## WHAT THIS TASK INVOLVES
Track down every line below that holds "Rental" and copy it.

## DATA FOR THIS EXERCISE
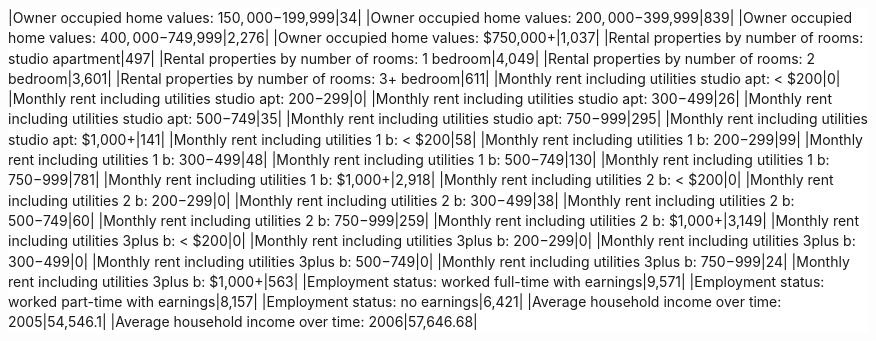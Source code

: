 |Owner occupied home values: $150,000-$199,999|34|
|Owner occupied home values: $200,000-$399,999|839|
|Owner occupied home values: $400,000-$749,999|2,276|
|Owner occupied home values: $750,000+|1,037|
|Rental properties by number of rooms: studio apartment|497|
|Rental properties by number of rooms: 1 bedroom|4,049|
|Rental properties by number of rooms: 2 bedroom|3,601|
|Rental properties by number of rooms: 3+ bedroom|611|
|Monthly rent including utilities studio apt: < $200|0|
|Monthly rent including utilities studio apt: $200-$299|0|
|Monthly rent including utilities studio apt: $300-$499|26|
|Monthly rent including utilities studio apt: $500-$749|35|
|Monthly rent including utilities studio apt: $750-$999|295|
|Monthly rent including utilities studio apt: $1,000+|141|
|Monthly rent including utilities 1 b: < $200|58|
|Monthly rent including utilities 1 b: $200-$299|99|
|Monthly rent including utilities 1 b: $300-$499|48|
|Monthly rent including utilities 1 b: $500-$749|130|
|Monthly rent including utilities 1 b: $750-$999|781|
|Monthly rent including utilities 1 b: $1,000+|2,918|
|Monthly rent including utilities 2 b: < $200|0|
|Monthly rent including utilities 2 b: $200-$299|0|
|Monthly rent including utilities 2 b: $300-$499|38|
|Monthly rent including utilities 2 b: $500-$749|60|
|Monthly rent including utilities 2 b: $750-$999|259|
|Monthly rent including utilities 2 b: $1,000+|3,149|
|Monthly rent including utilities 3plus b: < $200|0|
|Monthly rent including utilities 3plus b: $200-$299|0|
|Monthly rent including utilities 3plus b: $300-$499|0|
|Monthly rent including utilities 3plus b: $500-$749|0|
|Monthly rent including utilities 3plus b: $750-$999|24|
|Monthly rent including utilities 3plus b: $1,000+|563|
|Employment status: worked full-time with earnings|9,571|
|Employment status: worked part-time with earnings|8,157|
|Employment status: no earnings|6,421|
|Average household income over time: 2005|54,546.1|
|Average household income over time: 2006|57,646.68|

## WRITTEN ANSWER
|Rental properties by number of rooms: studio apartment|497|
|Rental properties by number of rooms: 1 bedroom|4,049|
|Rental properties by number of rooms: 2 bedroom|3,601|
|Rental properties by number of rooms: 3+ bedroom|611|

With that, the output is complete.